Description
Abstract
Proposing the addition of ink!
messages which do not enforce reading and decoding the top level [ink(storage)]
struct. This would provide additional flexibility to contract authors, and provides an "escape hatch" in case the data at the root key of the contract cannot be decoded into the top level storage struct.
Motivation
ink!
messages are currently required to be methods with a &self
or &mut self
receiver. In both cases the top level contract storage struct is first loaded from storage and passed in as the self
argument. For &mut self
the storage struct is persisted following successful execution of the message logic.
One problem with this is that if the storage data at the root storage key of the contract cannot be successfully decoded into the storage struct, then the contract will be permanently* "bricked". This can happen either by the storage being corrupted via a direct write to set_contract_storage
, or during migration to a new version of a contract via set_code_hash
where the new version of the contract has an incompatible layout with the data at the root storage key.
The following example illustrates:
#[ink(storage)]
struct MyContract {
value: u32,
}
#[ink(message)]
fn migrate_storage(&self) {
const STORAGE_KEY: u32 = 0x00000000;
let new_value = self.value as u64;
ink::env::set_contract_storage(&STORAGE_KEY, &new_value);
}
#[ink(message)]
fn set_code(&mut self, code_hash: Hash) {
// this message cannot be called because the storage will fail to decode.

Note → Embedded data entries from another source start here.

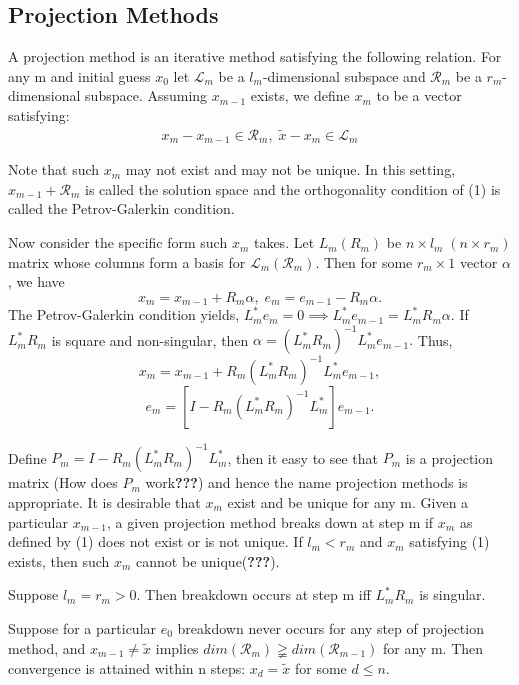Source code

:\documentclass[10pt,a4paper]{article}
\begin{document}
\subsection{Projection Methods}
A projection method is an iterative method satisfying the following relation. For any m and initial guess $x_0$ let $\mathcal{L}_m$ be a $l_m$-dimensional subspace and $\mathcal{R}_m$ be a $r_m$-dimensional subspace. Assuming $x_{m-1}$ exists, we define $x_m$ to be a vector satisfying:
\begin{align}
x_m-x_{m-1}\in\mathcal{R}_m,\;\tilde{x}-x_m\in\mathcal{L}_m
\end{align}

Note that such $x_m$ may not exist and may not be unique. In this setting, $x_{m-1}+\mathcal{R}_m$ is called the solution space and the orthogonality condition of (1) is called the Petrov-Galerkin condition.

Now consider the specific form such $x_m$ takes. Let $L_m(R_m)$ be $n\times l_m\;(n\times r_m)$ matrix whose columns form a basis for $\mathcal{L}_m(\mathcal{R}_m)$. Then for some $r_m\times 1$ vector $\alpha$, we have $$x_m=x_{m-1}+R_m\alpha,\;e_m=e_{m-1}-R_m\alpha.$$ 
The Petrov-Galerkin condition yields, $L^*_me_m=0\implies L^*_me_{m-1}=L^*_mR_m\alpha.$ If $L^*_mR_m$ is square and non-singular, then $\alpha=(L^*_mR_m)^{-1}L^*_me_{m-1}.$ Thus,
$$x_m=x_{m-1}+R_m(L^*_mR_m)^{-1}L^*_me_{m-1},$$
$$e_m=[I-R_m(L^*_mR_m)^{-1}L^*_m]e_{m-1}.$$

Define $P_m=I-R_m(L^*_mR_m)^{-1}L^*_m$, then it easy to see that $P_m$ is a projection matrix (How does $P_m$ work\textbf{???}) and hence the name projection methods is appropriate. It is desirable that $x_m$ exist and be unique for any m. Given a particular $x_{m-1}$, a given projection method breaks down at step m if $x_m$ as defined by (1) does not exist or is not unique. If $l_m<r_m$ and $x_m$ satisfying (1) exists, then such $x_m$ cannot be unique(\textbf{???}).

\begin{theorem}
Suppose $l_m=r_m>0.$ Then breakdown occurs at step m iff $L^*_mR_m$ is singular.
\end{theorem}

\begin{corollary}
Suppose for a particular $e_0$ breakdown never occurs for any step of projection method, and $x_{m-1}\neq \tilde{x}$ implies $dim(\mathcal{R}_m)\gneqq dim(\mathcal{R}_{m-1})$ for any m. Then convergence is attained within n steps: $x_d=\tilde{x}$ for some $d\le n$.
\end{corollary}
\end{document}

self.env().set_code_hash(&code_hash).unwrap()
}
The call to migrate_storage
writes directly to the contract storage, upgrading the value
from a u32
to a u64
. A subsequent call to set_code
(or any other message) would now fail because the u64
cannot be decoded into the original u32
(see #1897). Note that decoding errors can also occur with other any other invalid/corrupted data.
Therefore we need a way to be able to call messages such as set_code
which do not have the constraint of pre-loading the storage level struct.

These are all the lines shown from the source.